Никто не дышал. Лишь потому что мысль опережает время, Конвей успел сказать себе, исполнившись великой надежды: «Он найдет ответ. Теперь он возьмет все в свои руки. Когда начнется новая атака, он справится с ней и победит, а я смогу бросить эти попытки…»
Из перфоратора заструились ответы, и Эго наклонился их прочесть. Яркий конус его зрения окатил бумагу. А потом, с чисто человеческим раздражением, робот оторвал ленту, словно вырывал язык, который нес непотребный бред. И генерал понял, что вычислитель их подвел, Эго ничего не удалось. Конвей рискнул — и проиграл.
Робот выпрямился и повернулся к машинам. Его стальные руки взметнулись в яростном, карающем замахе, готовые растерзать компьютеры в клочья, как он уже сделал с теми машинами, которые ему не угодили.
— Эго, подожди. Все нормально, — с безграничным разочарованием произнес Конвей.
Как и всегда при звуке своего имени, робот замер и обернулся. И быстрее, чем поток данных в вычислителях, в мозгу генерала промчались связные и четкие мысли. Он увидел собственное отражение в теле робота — себя, заточенного в нем, так же как Эго был пленником невыполнимого задания.
И Конвей осознал, что понимает робота, как никто другой, потому что лишь ему знакомо это бремя. Генерал знал то, что не способны были вычислить компьютеры. Конвей почти догадался об этом уже давно, но не признавался себе, пока не были исчерпаны все прочие альтернативы и не остался единственный выход: полагаться только на себя.
«Выиграть войну» — такова была основная задача робота. Но ему пришлось довольствоваться неполной информацией, как и самому Конвею, а значит, Эго был вынужден взять на себя ответственность за принятие неверных решений, из-за которых война могла быть проиграна. А ошибаться ему было запрещено. И он не мог использовать отговорку компьютеров: «Нет ответа — недостаточно данных». Не было у него и возможности прикрыться неврозом или сумасшествием или капитулировать. Или передать свои обязанности кому-нибудь другому, как это пытался сделать Конвей, свалив все на Эго. Поэтому роботу оставалось только искать больше информации — жадно, яростно, почти наобум, и хотел он лишь одного…

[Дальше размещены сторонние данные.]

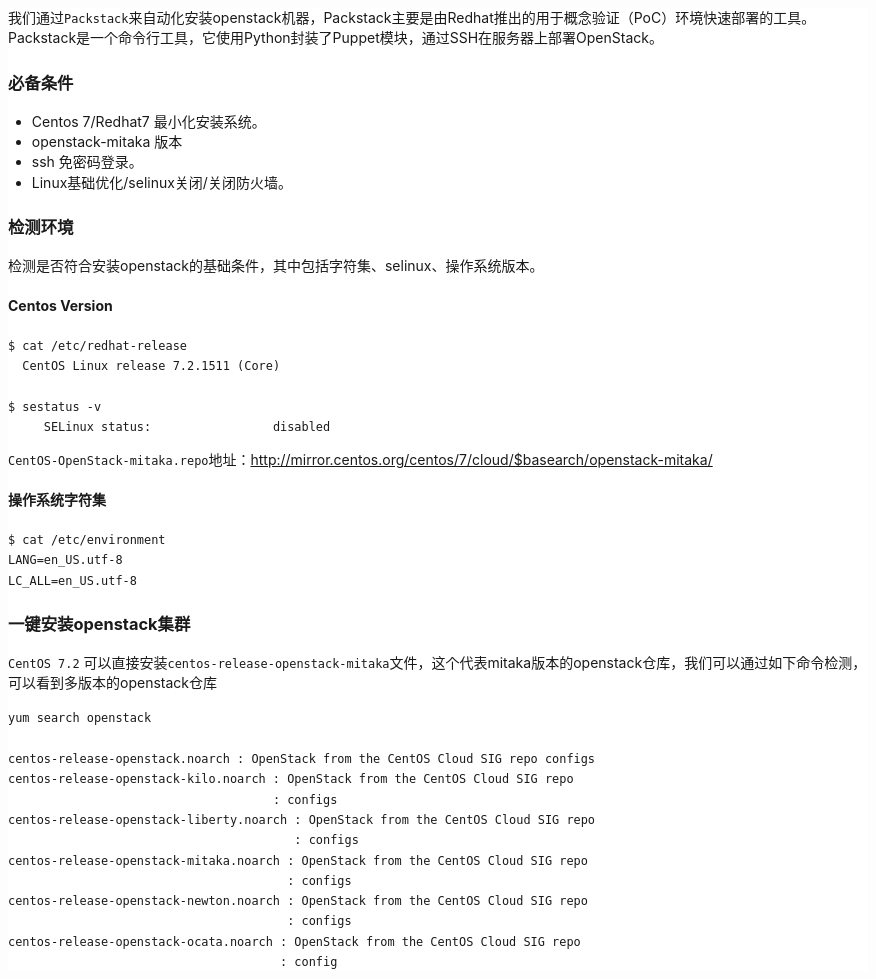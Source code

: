 我们通过`Packstack`来自动化安装openstack机器，Packstack主要是由Redhat推出的用于概念验证（PoC）环境快速部署的工具。Packstack是一个命令行工具，它使用Python封装了Puppet模块，通过SSH在服务器上部署OpenStack。

### 必备条件
- Centos 7/Redhat7 最小化安装系统。
- openstack-mitaka 版本
- ssh 免密码登录。
- Linux基础优化/selinux关闭/关闭防火墙。

### 检测环境

检测是否符合安装openstack的基础条件，其中包括字符集、selinux、操作系统版本。

#### Centos Version

```
$ cat /etc/redhat-release 
  CentOS Linux release 7.2.1511 (Core)

$ sestatus -v
     SELinux status:                 disabled
```

`CentOS-OpenStack-mitaka.repo`地址：http://mirror.centos.org/centos/7/cloud/$basearch/openstack-mitaka/

#### 操作系统字符集
```
$ cat /etc/environment 
LANG=en_US.utf-8
LC_ALL=en_US.utf-8
```

### 一键安装openstack集群

`CentOS 7.2` 可以直接安装`centos-release-openstack-mitaka`文件，这个代表mitaka版本的openstack仓库，我们可以通过如下命令检测，可以看到多版本的openstack仓库

```
yum search openstack

centos-release-openstack.noarch : OpenStack from the CentOS Cloud SIG repo configs
centos-release-openstack-kilo.noarch : OpenStack from the CentOS Cloud SIG repo
                                     : configs
centos-release-openstack-liberty.noarch : OpenStack from the CentOS Cloud SIG repo
                                        : configs
centos-release-openstack-mitaka.noarch : OpenStack from the CentOS Cloud SIG repo
                                       : configs
centos-release-openstack-newton.noarch : OpenStack from the CentOS Cloud SIG repo
                                       : configs
centos-release-openstack-ocata.noarch : OpenStack from the CentOS Cloud SIG repo
                                      : config
```
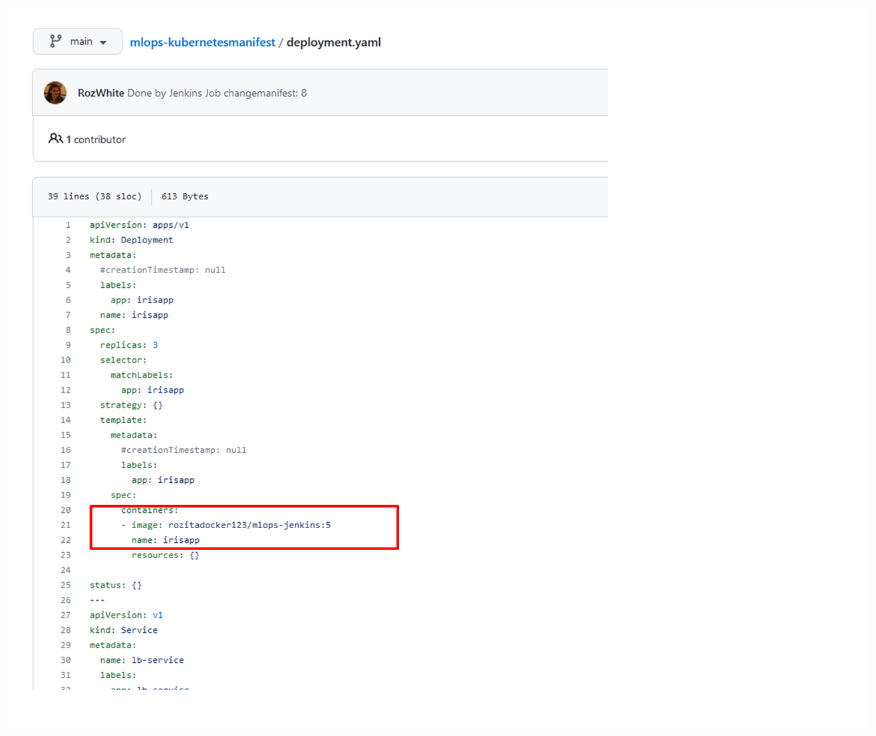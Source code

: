 <img src="images/yaml.png"  width="600"/></br></br>
-------------------------------------------------------------------------------------------------------------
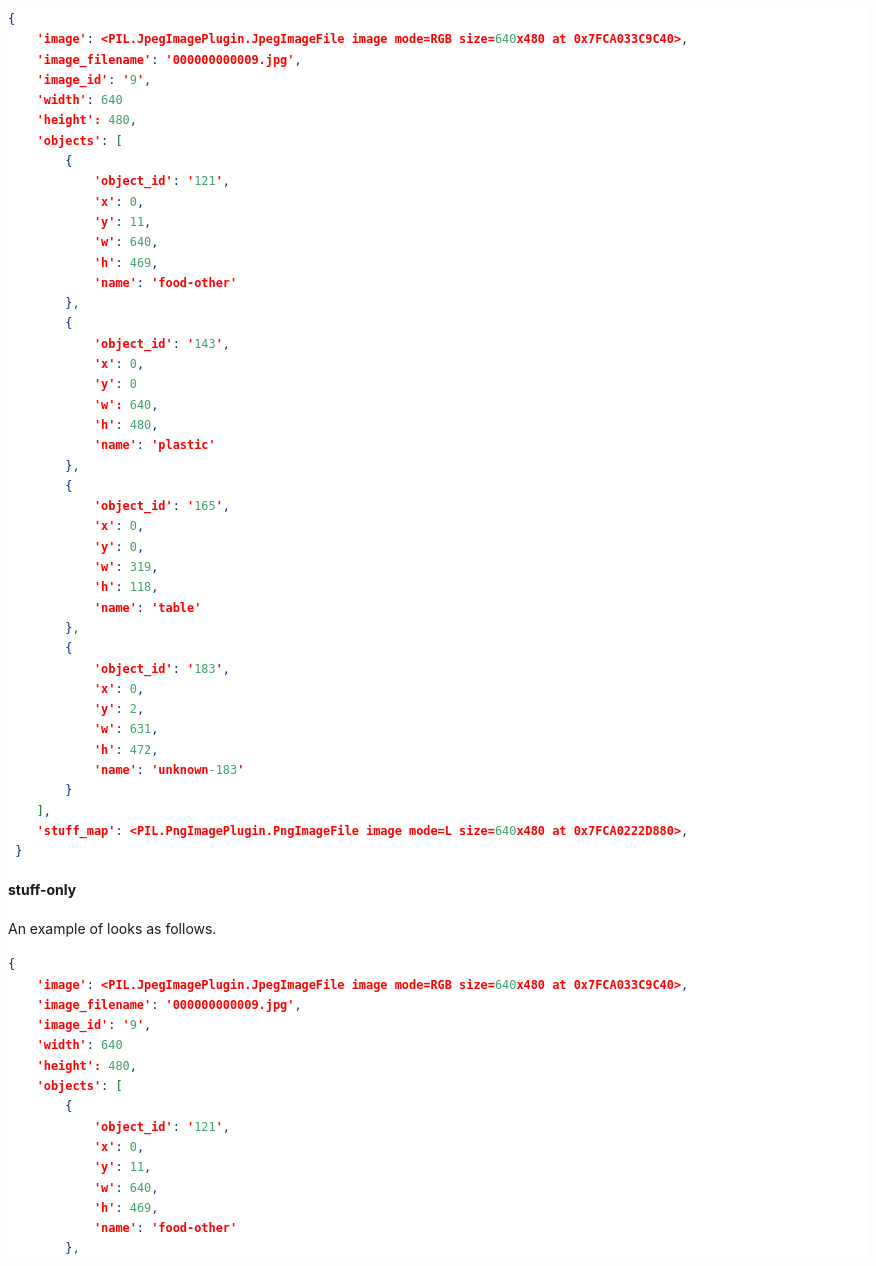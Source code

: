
 ```json
{
    'image': <PIL.JpegImagePlugin.JpegImageFile image mode=RGB size=640x480 at 0x7FCA033C9C40>,
    'image_filename': '000000000009.jpg',
    'image_id': '9',
    'width': 640
    'height': 480,
    'objects': [
        {
            'object_id': '121',
            'x': 0,
            'y': 11,
            'w': 640,
            'h': 469,
            'name': 'food-other'
        },
        {
            'object_id': '143',
            'x': 0,
            'y': 0
            'w': 640,
            'h': 480,
            'name': 'plastic'
        },
        {
            'object_id': '165',
            'x': 0,
            'y': 0,
            'w': 319,
            'h': 118,
            'name': 'table'
        },
        {
            'object_id': '183',
            'x': 0,
            'y': 2,
            'w': 631,
            'h': 472,
            'name': 'unknown-183'
        }
    ],
    'stuff_map': <PIL.PngImagePlugin.PngImageFile image mode=L size=640x480 at 0x7FCA0222D880>,
 }
```

#### stuff-only

An example of looks as follows.

```json
{
    'image': <PIL.JpegImagePlugin.JpegImageFile image mode=RGB size=640x480 at 0x7FCA033C9C40>,
    'image_filename': '000000000009.jpg',
    'image_id': '9',
    'width': 640
    'height': 480,
    'objects': [
        {
            'object_id': '121',
            'x': 0,
            'y': 11,
            'w': 640,
            'h': 469,
            'name': 'food-other'
        },
```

— Я знаю, чего ты хочешь, — сказал Конвей. — Ты можешь это получить. Я возьму все на себя, Эго. Можешь перестать хотеть.
— Хочу… — провыл робот нечеловеческим голосом и, как обычно, замолчал, но потом вдруг выпалил окончание фразы: — Перестать хотеть!
— Да, — ответил Конвей, — я знаю. Я тоже хочу. Но теперь ты можешь перестать, Эго. Выключайся. Ты сделал все, что мог.
Пустой голос произнес гораздо тише:
— Хочу перестать… — а потом, почти неслышно: — Перестать хотеть. — И замолчал.
Дрожь прекратилась. Ощущение мощи, которым был наполнен воздух вокруг робота, исчезло, словно внутри его наконец-то разрешилось невыносимое напряжение. Из стальной груди послышалось несколько отчетливых и неторопливых щелчков: одно за другим были приняты металлические решения, и возврата уже нет. Что-то как будто покинуло Эго. Робот стал иным. Это снова была машина. Машина, и ничего более.
Конвей смотрел на собственное лицо в неподвижном отражении и думал: «Робот не выдержал. Неудивительно. Он даже не мог нормально заговорить, чтобы попросить об освобождении, потому что едва он произносил первое слово „хочу“, его отрицание „не хочу“ заставляло его замолчать, ведь он же не хотел хотеть. Нет, мы потребовали от него слишком многого. Он не выдержал».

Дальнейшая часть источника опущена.